Ocorrendo a extinção da empresa ou de um de seus estabelecimentos, o empregado fará jus a todos os direitos devidos
na dispensa sem justa causa. Essa regra aplica-se, inclusive, à extinção de empresa individual decorrente do falecimento
de seu titular, quando a atividade não é continuada por terceiros.
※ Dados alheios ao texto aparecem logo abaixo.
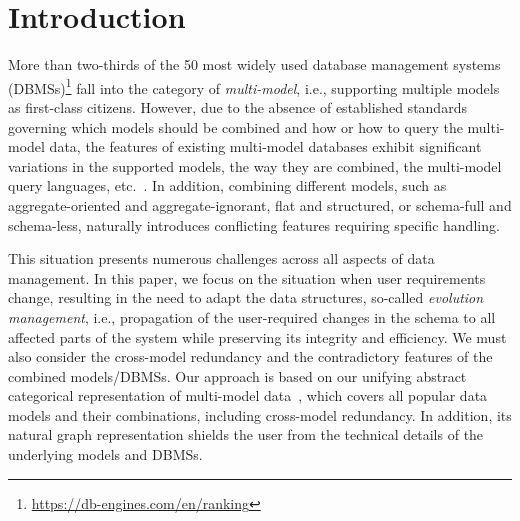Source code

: 
\section{Introduction}

More than two-thirds of the 50 most widely used database management systems (DBMSs)\footnote{\url{https://db-engines.com/en/ranking}} fall into the category of \textit{multi-model}, i.e., supporting multiple models as first-class citizens.
However, due to the absence of established standards governing which models should be combined and how or how to query the multi-model data, the features of existing multi-model databases exhibit significant variations in the supported models, the way they are combined, the multi-model query languages, etc.~\citep{CSUR-Jiaheng}. In addition, combining different models, such as aggregate-oriented and aggregate-ignorant, flat and structured, or schema-full and schema-less, naturally introduces conflicting features requiring specific handling.

This situation presents numerous challenges across all aspects of data management. In this paper, we focus on the situation when user requirements change, resulting in the need to adapt the data structures, so-called \textit{evolution management}, i.e., propagation of the user-required changes in the schema to all affected parts of the system while preserving its integrity and efficiency.
We must also consider the cross-model redundancy and the contradictory features of the combined models/DBMSs. Our approach is based on our unifying abstract categorical representation of multi-model data~\citep{mm_cat_journal}, which covers all popular data models and their combinations, including cross-model redundancy. In addition, its natural graph representation shields the user from the technical details of the underlying models and DBMSs.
Nesse caso, o empregado receberá:

a) o saldo de salário
b) à indenização de 40% do FGTS
c) o saque do FGTS
d) o aviso prévio
e) o 13º salário proporcional
f) as férias vencidas, se houver
g) as férias proporcionais, ainda que tenha menos de um ano de casa
h) o seguro-desemprego, caso atenda os requisitos da legislação própria desse benefício.
Sobre o salário devido ao empregado na hipótese de cessação das atividades da empresa, aplica-se a Súmula 173 do
TST:

Súmula 173, TST - Extinto, automaticamente, o vínculo empregatício com a cessação das atividades da
empresa, os salários só são devidos até a data da extinção

11 – EXTINÇÃO DO CONTRATO DE TRABALHO POR FORÇA DE APOSENTADORIA ESPONTÂNEA

Nos dias atuais, o entendimento dominante é de que a aposentadoria espontânea não extingue o contrato de trabalho e,
portanto, o trabalhador nessa condição terá direito à incidência da multa de 40% sobre o FGTS depositado após sua
dispensa sem justa causa.

12 – EXTINÇÃO DO CONTRATO DE TRABALHO PELA APOSENTADORIA COMPULSÓRIA OU POR


INVALIDEZ

Na aposentadoria compulsória, que é comparada à dispensa sem justa causa, o benefício é requerido pela empresa (Art.
51, Lei 8.213/91) e o empregado fará jus:

a) ao saque do FGTS
b) à indenização de 40% do FGTS
c) ao aviso prévio
d) ao 13º salário proporcional
e) às férias vencidas, se houver
f) às férias proporcionais, ainda que tenha menos de um ano de casa

Não há dúvida de que a aposentadoria compulsória provoca o encerramento do contrato de trabalho, pois, o empregado
é afastado do serviço por iniciativa do empregador, mas, nesse caso, receberá a totalidade das verbas rescisórias devidas
na dispensa sem justa causa.

Diferentemente, a aposentadoria por invalidez constitui benefício previdenciário concedido aos trabalhadores que foram
considerados pela perícia do INSS incapacitados para exercer suas atividades em virtude de doença ou acidente.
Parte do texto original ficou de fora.